Entropy (KL Divergence) Quantization
This method takes a more information-theoretic approach. It aims to find a quantization range (defined by a clipping threshold) that minimizes the information loss between the original floating-point distribution and the quantized distribution. The most common metric used to measure this information loss is the Kullback-Leibler (KL) divergence.
How it works:
- Collect a histogram of the activation values from the calibration dataset. This represents the original probability distribution P.
- Iterate through different possible clipping thresholds. For each threshold:
a. Define a quantization range based on the threshold (typically symmetrically, [−threshold,+threshold]).
b. Quantize the values within the threshold using this range. Values outside the threshold are saturated to the min/max quantized value.
c. Create a new histogram representing the distribution Q after quantizing and then de-quantizing the values (mapping them back to floating-point approximations). This distribution Q will differ from P due to quantization errors and saturation.
d. Calculate the KL divergence between the original distribution P and the quantized distribution Q. DKL(P∣∣Q).
- Select the threshold that resulted in the minimum KL divergence.

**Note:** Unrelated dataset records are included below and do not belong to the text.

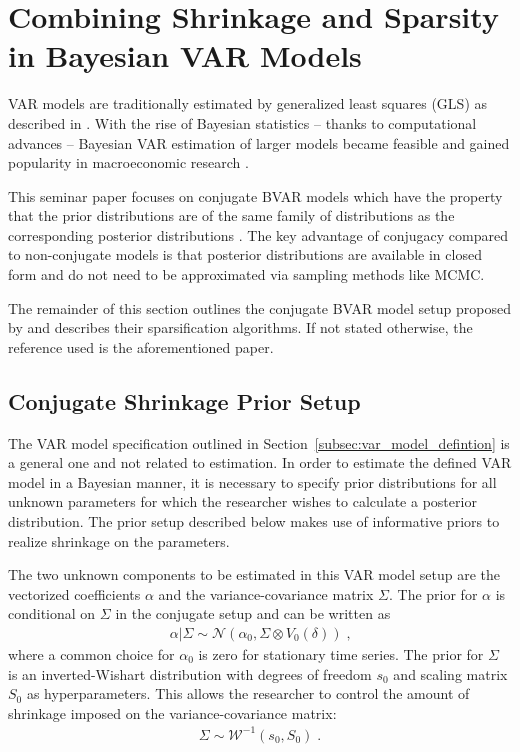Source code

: \section{Combining Shrinkage and Sparsity in Bayesian VAR Models}
\label{sec:combining_shrinkage_and_sparsity}
VAR models are traditionally estimated by generalized least squares (GLS) as described in \textcite[pp.~69~ff.]{lutkepohl_new_2005}. With the rise of Bayesian statistics -- thanks to computational advances -- Bayesian VAR estimation of larger models became feasible and gained popularity in macroeconomic research \parencite[p.~269]{koop_bayesian_2009}.

This seminar paper focuses on conjugate BVAR models which have the property that the prior distributions are of the same family of distributions as the corresponding posterior distributions \parencite[pp.~35~f.]{gelman_bayesian_2013}. The key advantage of conjugacy compared to non-conjugate models is that posterior distributions are available in closed form and do not need to be approximated via sampling methods like MCMC.

The remainder of this section outlines the conjugate BVAR model setup proposed by \textcite{hauzenberger_combining_2021} and describes their sparsification algorithms. If not stated otherwise, the reference used is the aforementioned paper.

\subsection{Conjugate Shrinkage Prior Setup}
\label{subsec:prior_setup}
The VAR model specification outlined in Section~\ref{subsec:var_model_defintion} is a general one and not related to estimation. In order to estimate the defined VAR model in a Bayesian manner, it is necessary to specify prior distributions for all unknown parameters for which the researcher wishes to calculate a posterior distribution. The prior setup described below makes use of informative priors to realize shrinkage on the parameters.

The two unknown components to be estimated in this VAR model setup are the vectorized coefficients $\alpha$ and the variance-covariance matrix $\Sigma$. The prior for $\alpha$ is conditional on $\Sigma$ in the conjugate setup and can be written as
\begin{align}
    \label{eq:alpha_prior}
    \alpha | \Sigma \sim \mathcal{N}(\alpha_0 , \Sigma \otimes V_0(\delta)) \; \text{,}
\end{align}
where a common choice for $\alpha_0$ is zero for stationary time series. The prior for $\Sigma$ is an inverted-Wishart distribution with degrees of freedom $s_0$ and scaling matrix $S_0$ as hyperparameters. This allows the researcher to control the amount of shrinkage imposed on the variance-covariance matrix:
\begin{align}
    \label{eq:sigma_prior}
    \Sigma \sim \mathcal{W}^{-1}(s_0 , S_0) \; \text{.}
\end{align}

This threshold defines the optimal range for quantization according to this criterion.
- Calculate the final scale (s) and zero-point (z) based on the selected threshold, similar to symmetric MinMax but using the optimal threshold instead of the absolute maximum.
Pros:
- Often yields the best accuracy among common PTQ algorithms, especially for non-uniform or skewed distributions, as it directly tries to preserve the overall distribution shape.

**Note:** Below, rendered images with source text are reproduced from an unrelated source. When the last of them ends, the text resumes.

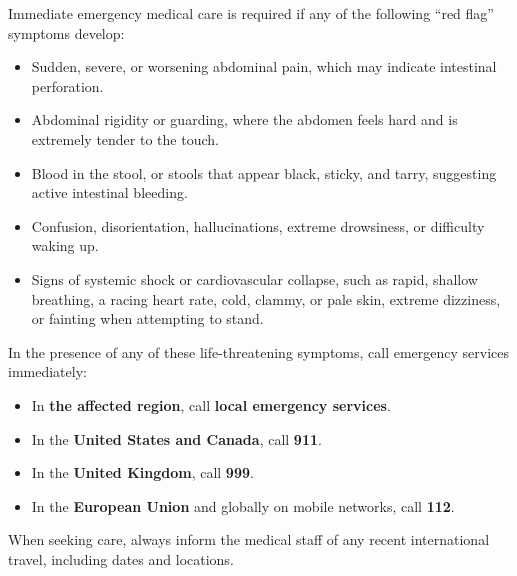 Immediate emergency medical care is required if any of the following ``red flag'' symptoms develop:
\begin{itemize}
  \item Sudden, severe, or worsening abdominal pain, which may indicate intestinal perforation.
  \item Abdominal rigidity or guarding, where the abdomen feels hard and is extremely tender to the touch.
  \item Blood in the stool, or stools that appear black, sticky, and tarry, suggesting active intestinal bleeding.
  \item Confusion, disorientation, hallucinations, extreme drowsiness, or difficulty waking up.
  \item Signs of systemic shock or cardiovascular collapse, such as rapid, shallow breathing, a racing heart rate, cold, clammy, or pale skin, extreme dizziness, or fainting when attempting to stand.
\end{itemize}

In the presence of any of these life-threatening symptoms, call emergency services immediately:
\begin{itemize}
  \item In \textbf{the affected region}, call \textbf{local emergency services}.
  \item In the \textbf{United States and Canada}, call \textbf{911}.
  \item In the \textbf{United Kingdom}, call \textbf{999}.
  \item In the \textbf{European Union} and globally on mobile networks, call \textbf{112}.
\end{itemize}
When seeking care, always inform the medical staff of any recent international travel, including dates and locations.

- Provides a more principled way to handle the trade-off between saturation (clipping outliers) and quantization error (precision for inliers).
Cons:
- Computationally more expensive during calibration due to the need for histogramming and iteratively testing many thresholds and computing KL divergence.
- The result can be sensitive to the number of bins used in the histogram representation of the distributions.
Choosing an Algorithm
The best PTQ algorithm often depends on the specific circumstances:
- Weights: Weight distributions are often relatively stable and somewhat symmetric around zero. MinMax or Percentile methods (often symmetric) are commonly used and perform reasonably well.
- Activations: Activation distributions can vary significantly depending on the input data and the layer type. They are often asymmetric and can have significant outliers. Entropy (KL divergence) or Percentile methods are frequently preferred for activations to better handle these characteristics. Asymmetric quantization schemes are also more common for activations.
- Performance vs. Accuracy: MinMax is fastest during calibration but most prone to accuracy loss from outliers. Entropy is slowest during calibration but often yields the highest accuracy. Percentile offers a balance between the two.
In practice, libraries like Hugging Face Optimum or PyTorch's quantization modules often provide implementations of these algorithms, allowing you to experiment and choose the one that best meets your accuracy and performance requirements for a specific model and task. You might even mix different strategies for weights and activations within the same model.